Köşkün, Cumhuriyet kurulduğundan beri Kars’a gelen onlarca vali, kaymakam, seçilen milletvekili ve belediye başkanları tarafından sanki ‘lanetliymiş’ gibi yok olmaktan kurtarılması için tek bir olumlu adımın atılmaması akıllara durgunluk veriyor.
Nerdeyse haftada 2 veya 3 defa yerel ve ulusal basında “Katerina Köşkü turizme kazandırılmayı bekliyor” diye haber yapılan köşke, sanki lanetliymiş gibi bir türlü dokunulmuyor. Kimilerinin ‘Katerina Köşkü veya Katherina Köşkü” dediği, aslında Rus Çarı 2. Nikola’nın 1896 yılında av köşkü olarak yaptırdığı tekparça ahşap bina, bazı duyarsız vatandaşlar tarafında tüm duvarlarına yazılar yazılarak adeta tuval olarak kullanılıyor. Kars’a gelen yerli ve yabacı ziyaretçilerin gezi programına dahil ettiği Av Köşkü, bizleri gururlandıracağına utandırıyor. Köşkü gezen tüm ziyaretçiler ve yöre halkı, ‘bu şehrin sahibi yok mu, olsaydı sahip çıkarlardı!’ diyerek dert yanıyor. Köşkü gezen tüm ziyaretçiler, tüm ahşap duvarlarına yazılar ve resimler çizen cahilleri kınıyor. Duvarlarına yazı yazanların bu saldırgan tutumuna anlam veremeyen ziyaretçiler, ‘Bu köşk başka bir ülkede olsaydı dünyaca tanınırdı’ şeklinde hayıflanıyor.

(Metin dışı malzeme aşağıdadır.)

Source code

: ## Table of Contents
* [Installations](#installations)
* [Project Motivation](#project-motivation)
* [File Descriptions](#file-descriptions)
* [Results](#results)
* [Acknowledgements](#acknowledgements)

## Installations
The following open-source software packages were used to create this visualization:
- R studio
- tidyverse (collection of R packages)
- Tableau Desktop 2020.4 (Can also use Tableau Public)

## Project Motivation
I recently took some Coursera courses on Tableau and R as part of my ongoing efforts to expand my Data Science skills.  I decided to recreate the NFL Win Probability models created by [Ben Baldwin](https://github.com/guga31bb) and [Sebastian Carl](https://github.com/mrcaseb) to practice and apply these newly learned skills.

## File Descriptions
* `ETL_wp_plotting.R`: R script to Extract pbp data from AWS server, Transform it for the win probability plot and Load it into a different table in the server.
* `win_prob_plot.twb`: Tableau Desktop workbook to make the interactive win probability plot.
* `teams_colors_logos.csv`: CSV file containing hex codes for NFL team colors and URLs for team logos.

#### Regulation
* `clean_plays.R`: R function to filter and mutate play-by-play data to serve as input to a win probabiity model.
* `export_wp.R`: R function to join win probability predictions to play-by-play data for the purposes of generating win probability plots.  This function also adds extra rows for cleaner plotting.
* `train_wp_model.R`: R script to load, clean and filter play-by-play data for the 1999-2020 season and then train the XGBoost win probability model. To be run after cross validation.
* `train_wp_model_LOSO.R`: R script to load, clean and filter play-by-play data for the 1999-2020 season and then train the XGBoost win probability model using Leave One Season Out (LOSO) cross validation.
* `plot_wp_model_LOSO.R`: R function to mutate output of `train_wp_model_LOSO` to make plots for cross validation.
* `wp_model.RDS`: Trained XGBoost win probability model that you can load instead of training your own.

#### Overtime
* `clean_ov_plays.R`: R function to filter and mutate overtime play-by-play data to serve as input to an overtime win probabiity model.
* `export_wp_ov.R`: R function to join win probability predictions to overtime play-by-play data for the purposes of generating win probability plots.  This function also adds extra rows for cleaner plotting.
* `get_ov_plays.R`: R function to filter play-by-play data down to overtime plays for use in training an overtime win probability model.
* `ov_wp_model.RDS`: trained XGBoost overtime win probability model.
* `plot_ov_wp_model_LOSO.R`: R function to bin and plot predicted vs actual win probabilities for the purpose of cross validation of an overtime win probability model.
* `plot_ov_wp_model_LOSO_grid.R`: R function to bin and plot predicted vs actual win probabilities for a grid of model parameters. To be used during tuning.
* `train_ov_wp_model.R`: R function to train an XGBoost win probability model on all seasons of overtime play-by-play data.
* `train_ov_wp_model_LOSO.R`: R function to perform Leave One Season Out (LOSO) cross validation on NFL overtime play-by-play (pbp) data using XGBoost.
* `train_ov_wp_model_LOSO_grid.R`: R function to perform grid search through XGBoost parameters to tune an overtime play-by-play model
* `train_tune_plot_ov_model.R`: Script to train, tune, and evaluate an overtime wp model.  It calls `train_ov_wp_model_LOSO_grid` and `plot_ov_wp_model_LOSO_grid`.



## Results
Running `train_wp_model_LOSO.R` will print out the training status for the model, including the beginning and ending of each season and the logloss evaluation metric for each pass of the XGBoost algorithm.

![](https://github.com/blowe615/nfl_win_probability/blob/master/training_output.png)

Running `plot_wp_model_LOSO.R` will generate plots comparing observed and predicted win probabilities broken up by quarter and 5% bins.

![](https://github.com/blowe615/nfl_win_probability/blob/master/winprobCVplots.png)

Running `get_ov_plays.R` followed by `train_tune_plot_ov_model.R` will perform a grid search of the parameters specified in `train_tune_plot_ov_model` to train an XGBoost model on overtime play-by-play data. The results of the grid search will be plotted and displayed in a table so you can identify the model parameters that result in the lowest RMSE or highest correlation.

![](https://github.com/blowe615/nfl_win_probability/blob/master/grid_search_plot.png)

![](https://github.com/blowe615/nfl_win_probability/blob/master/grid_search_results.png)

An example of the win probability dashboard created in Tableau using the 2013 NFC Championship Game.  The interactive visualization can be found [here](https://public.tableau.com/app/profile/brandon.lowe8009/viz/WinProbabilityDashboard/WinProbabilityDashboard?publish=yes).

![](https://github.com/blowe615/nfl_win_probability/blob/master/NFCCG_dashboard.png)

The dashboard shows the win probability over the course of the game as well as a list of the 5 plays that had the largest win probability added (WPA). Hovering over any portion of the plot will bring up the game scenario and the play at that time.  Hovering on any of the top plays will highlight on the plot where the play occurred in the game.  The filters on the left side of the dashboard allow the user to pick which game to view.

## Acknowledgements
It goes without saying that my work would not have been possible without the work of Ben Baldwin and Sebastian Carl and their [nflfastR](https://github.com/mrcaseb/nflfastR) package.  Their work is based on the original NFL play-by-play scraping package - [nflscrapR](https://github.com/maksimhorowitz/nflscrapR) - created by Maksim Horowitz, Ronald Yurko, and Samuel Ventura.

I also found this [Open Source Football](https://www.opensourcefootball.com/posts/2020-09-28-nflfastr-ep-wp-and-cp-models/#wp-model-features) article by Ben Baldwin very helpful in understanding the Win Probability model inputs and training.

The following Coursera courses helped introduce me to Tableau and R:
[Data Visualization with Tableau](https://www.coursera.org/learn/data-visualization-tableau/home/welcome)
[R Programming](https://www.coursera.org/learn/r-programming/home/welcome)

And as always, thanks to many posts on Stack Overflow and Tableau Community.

Sarıkamış’ta 1896 yılında yapılmış olan köşkün yekpare ağaçtan ve tek bir çivi bile kullanılmadan yapılmasına rağmen, yöre halkı tarafından saldırılara maruz kalmaya devam ediyor. Rus Çarı 2. Nikola’nın Av Köşkünün içerisinde bir kendini bilmezin yazdığı ‘Hayalimsin Katerina’ sözü tarihi varlıklarımıza ne kadar sahip çıktığımızı ve nasıl baktığımızı açıkça otaya koymaya yetiyor.
Yukarı Sarıkamış’ta bulunan ve 2 ayrı yapından oluşan Av Köşkü, beton kolanlar sayesinde ayakta duruyor ve peç sistemi ile bu kolonlar içerisinden sağlanan ısı ile ısıtılmış olması ile de dikkat çekiyor. Dönemin Rus yönetimi tarafından değerli misafirlerin ağırlandığı köşkün bir zamanlar hastane ve saray olarak kullanılmış. Rus Çar’ı Nikola döneminde eşi Katherina için yaptırdığı zannedilen bu köşk aslında Çar'ın verem hastası oğlu Aleksi için bir rehabilitasyon merkezi ve aynı zamanda da ailenin kışın ve yazın kullandığı av köşkü olarak yapılmıştır. Bu Köşk, Çar'ın Av Köşkü olarak bilinmektedir. Çarlık dönemine ait Türk filmlerinin çoğunun bu köşk ve çevresinde çekilmiş olduğu da biliniyor.